Um dos recursos mais úteis de uma casa na nuvem é o cálculo das estatísticas com base nos dados recebidos. O usuário precisa saber a temperatura média na sala ou quanta eletricidade ele gasta por mês.
A linguagem InfluxQL permite realizar consultas usando
funções analíticas . Por exemplo, para calcular a temperatura média de uma semana, você precisa executar a seguinte consulta:
SELECT MEAN("value_float") FROM device_63c660da_f0e8_4eca_8d5f_************ WHERE label = 'Temperature' AND time >= '2019-10-21T00:00:00.000Z' AND time <= '2019-10-27T23:59:59.999Z' GROUP BY time(1d) fill(null);
Os resultados desta consulta são mostrados na tabela:

No próximo artigo, inteiramente dedicado ao aplicativo cliente, o cálculo das estatísticas para vários parâmetros e a construção de tabelas e gráficos baseados nele serão examinados em detalhes.
No sistema doméstico inteligente em nuvem, o InfluxDB DBMS é implantado em uma máquina virtual em Yandex: Cloud com os seguintes parâmetros: 4 núcleos de vCPU com uma parcela garantida de 20%, 2 GB de RAM e 100 GB de disco rígido. De acordo com os cálculos dessa configuração, é suficiente armazenar dados de sensores de 3.000 câmeras IP e 5.000 sensores Z-Wave por 7 anos.
Conclusão
O artigo examinou a arquitetura de um serviço de nuvem para uma casa inteligente, o algoritmo de um servidor de lógica de negócios, a arquitetura de um servidor de mídia para gravação, armazenamento e reprodução de fluxos de mídia de câmeras IP, bem como a arquitetura de um banco de dados de toque para armazenar e analisar dados de sensores domésticos inteligentes. O sistema de serviço em nuvem funciona em servidores dedicados e virtuais, para maior estabilidade localizada em diferentes sites de hospedagem. O sistema está atualmente em operação experimental.
Quanto mais antigos os dados armazenados na nuvem, menos frequentemente o usuário os acessa. Na próxima versão do serviço de nuvem, propõe-se usar o mecanismo de redução de dados (ou
superamostragem ) usando
as Consultas Contínuas do InfluxDB para reduzir a quantidade de dados armazenados usando funções de agregação e, assim, aumentar a capacidade do banco de dados de toque.

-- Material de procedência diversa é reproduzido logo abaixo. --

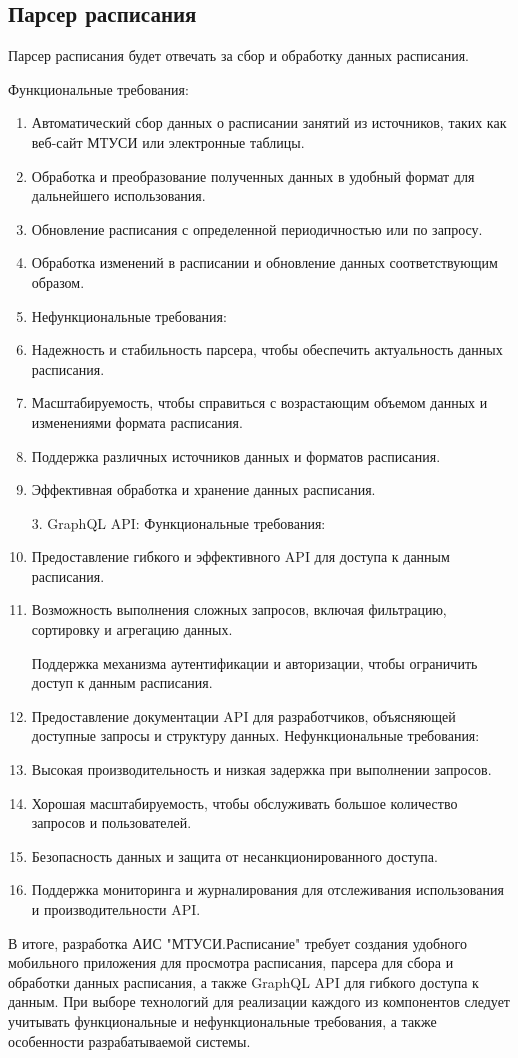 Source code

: \subsection{Парсер расписания}
Парсер расписания будет отвечать за сбор и обработку данных расписания. 

   Функциональные требования:
   \begin{enumerate}
      \item Автоматический сбор данных о расписании занятий из источников, таких как веб-сайт МТУСИ или электронные таблицы.
      \item Обработка и преобразование полученных данных в удобный формат для дальнейшего использования.
      \item Обновление расписания с определенной периодичностью или по запросу.
      \item Обработка изменений в расписании и обновление данных соответствующим образом.
    \item Нефункциональные требования:
      \item Надежность и стабильность парсера, чтобы обеспечить актуальность данных расписания.
      \item Масштабируемость, чтобы справиться с возрастающим объемом данных и изменениями формата расписания.
      \item Поддержка различных источников данных и форматов расписания.
      \item Эффективная обработка и хранение данных расписания.

3. GraphQL API:
   Функциональные требования:
      \item Предоставление гибкого и эффективного API для доступа к данным расписания.
      \item Возможность выполнения сложных запросов, включая фильтрацию, сортировку и агрегацию данных.
    

 Поддержка механизма аутентификации и авторизации, чтобы ограничить доступ к данным расписания.
      \item Предоставление документации API для разработчиков, объясняющей доступные запросы и структуру данных.
   Нефункциональные требования:
      \item Высокая производительность и низкая задержка при выполнении запросов.
      \item Хорошая масштабируемость, чтобы обслуживать большое количество запросов и пользователей.
      \item Безопасность данных и защита от несанкционированного доступа.
      \item Поддержка мониторинга и журналирования для отслеживания использования и производительности API.
    \end{enumerate}

В итоге, разработка АИС "МТУСИ.Расписание" требует создания удобного мобильного приложения для просмотра расписания, парсера для сбора и обработки данных расписания, а также GraphQL API для гибкого доступа к данным. При выборе технологий для реализации каждого из компонентов следует учитывать функциональные и нефункциональные требования, а также особенности разрабатываемой системы. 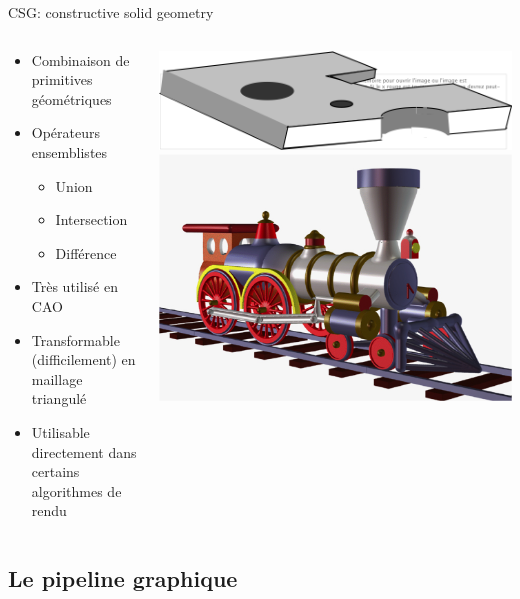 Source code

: \begin{frame}{CSG: constructive solid geometry}
\begin{columns}
\begin{column}{.6\textwidth}
\begin{itemize}
\item Combinaison de primitives géométriques
\item Opérateurs ensemblistes
\begin{itemize}
\item Union
\item Intersection
\item Différence
\end{itemize}
\item Très utilisé en CAO
\item Transformable (difficilement) en maillage triangulé
\item Utilisable directement dans certains algorithmes de rendu
\end{itemize}
\end{column}
\begin{column}{.39\textwidth}
\includegraphics[width=.8\textwidth]{figs/csg1.png} \\
\vspace{1cm}
\includegraphics[width=.8\textwidth]{figs/csg2.png}
\end{column}
\end{columns}
\end{frame}

\subsection{Le pipeline graphique}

Além disso, na próxima versão do serviço em nuvem, um cluster de servidores de lógica de negócios será implementado de acordo com o princípio de um cluster de servidores de mídia, discutido neste artigo. A figura mostra a arquitetura desse cluster, em que vários servidores de borda (cada um com um broker MQTT e um software de servidor de lógica de negócios separados) enviam métricas de desempenho ao servidor de origem, que calcula o endereço IP do servidor menos carregado. Isso permitirá que você dimensione o sistema em maior medida e supere o limite existente de 1.000 residências inteligentes.